I sat next to Cory at a conference today. It was like playing
basketball next to Michael Jordan. Cory was looking at more than 30
screens a minute. He was bouncing from his mail to his calendar to a
travel site and then back. His fingers were a blur as he processed
inbound mail, visiting more than a dozen sites in the amount of time it
took for my neck to cramp up. I’m very fast, but Cory is in a different
league entirely. Rereading this, I can see I’m not doing it justice. I
wish I had a video…This was never a skill before. I mean, maybe if you were an air
traffic controller, but for most of us, most of the time, this data
overload skill and the ability to make snap judgments is not taught or
rewarded.As the world welcomes more real-time editors working hard in
low-overhead organizations, I think it’s going to be a skill in very
high demand.
It is a skill. One that I find myself becoming increasingly good at, but also worried about the consequences. (read on)

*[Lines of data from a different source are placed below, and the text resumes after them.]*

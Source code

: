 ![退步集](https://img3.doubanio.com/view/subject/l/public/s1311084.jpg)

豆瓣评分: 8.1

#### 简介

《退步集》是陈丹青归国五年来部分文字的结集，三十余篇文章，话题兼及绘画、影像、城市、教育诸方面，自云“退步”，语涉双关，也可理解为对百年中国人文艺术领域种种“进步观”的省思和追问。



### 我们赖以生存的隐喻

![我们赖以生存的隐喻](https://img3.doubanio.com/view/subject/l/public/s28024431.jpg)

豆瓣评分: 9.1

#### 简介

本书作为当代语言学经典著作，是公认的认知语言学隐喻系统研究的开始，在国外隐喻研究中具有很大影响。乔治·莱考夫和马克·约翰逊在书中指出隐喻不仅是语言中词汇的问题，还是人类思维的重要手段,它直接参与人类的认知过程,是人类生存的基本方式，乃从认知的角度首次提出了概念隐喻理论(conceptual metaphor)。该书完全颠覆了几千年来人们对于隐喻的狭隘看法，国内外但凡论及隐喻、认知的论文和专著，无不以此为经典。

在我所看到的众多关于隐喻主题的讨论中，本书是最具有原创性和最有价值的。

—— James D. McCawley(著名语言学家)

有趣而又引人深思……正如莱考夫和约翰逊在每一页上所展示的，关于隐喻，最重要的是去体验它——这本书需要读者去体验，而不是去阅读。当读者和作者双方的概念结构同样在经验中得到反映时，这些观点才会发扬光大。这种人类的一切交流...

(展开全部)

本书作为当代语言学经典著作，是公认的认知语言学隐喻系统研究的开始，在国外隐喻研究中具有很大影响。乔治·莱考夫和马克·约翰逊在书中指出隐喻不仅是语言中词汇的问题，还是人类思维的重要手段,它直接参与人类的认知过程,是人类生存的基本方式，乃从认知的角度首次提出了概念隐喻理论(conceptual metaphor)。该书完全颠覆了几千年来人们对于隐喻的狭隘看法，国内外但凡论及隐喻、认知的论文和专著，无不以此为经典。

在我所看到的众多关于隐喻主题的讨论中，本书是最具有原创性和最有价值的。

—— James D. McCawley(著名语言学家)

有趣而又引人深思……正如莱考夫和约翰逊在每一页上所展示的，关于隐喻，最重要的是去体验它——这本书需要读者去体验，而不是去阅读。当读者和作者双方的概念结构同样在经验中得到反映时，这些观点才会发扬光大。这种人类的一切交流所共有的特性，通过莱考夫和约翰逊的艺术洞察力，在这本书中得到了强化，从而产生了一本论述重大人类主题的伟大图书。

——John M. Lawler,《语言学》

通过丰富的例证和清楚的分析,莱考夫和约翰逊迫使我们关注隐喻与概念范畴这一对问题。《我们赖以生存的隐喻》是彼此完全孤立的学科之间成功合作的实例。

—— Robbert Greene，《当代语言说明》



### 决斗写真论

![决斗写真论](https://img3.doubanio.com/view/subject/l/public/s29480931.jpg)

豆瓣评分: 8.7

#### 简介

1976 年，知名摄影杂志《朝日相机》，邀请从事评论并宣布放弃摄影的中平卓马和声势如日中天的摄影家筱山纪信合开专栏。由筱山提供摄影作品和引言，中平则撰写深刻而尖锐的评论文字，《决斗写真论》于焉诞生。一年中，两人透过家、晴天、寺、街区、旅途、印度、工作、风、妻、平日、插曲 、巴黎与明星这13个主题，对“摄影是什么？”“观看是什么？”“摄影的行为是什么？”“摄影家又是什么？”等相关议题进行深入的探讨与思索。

I tend to surf the web with 20 or so tabs at a time. I have three regular emails (down from four) and a slew of log-ins to I don’t know how many social networks.
It’s a great skill set to have. I don’t mean to brag, but often when people see me at work they become amazed/frightened at the pace in which I work. A former journalism professor described watching me at the computer to watching a virtuoso pianist at the keyboard. I like to think of it more like I’m a fighter jet pilot about to take off. I strap in, get online and take off. Before I started NewAssignment.Net I was even thinking of writing a NaNoWriMo novel about a young Web savvy writer for whom the Internet was a real playground of consequences (actual plot yet to be determined — but that’s the nature of NaNoWriMo novels).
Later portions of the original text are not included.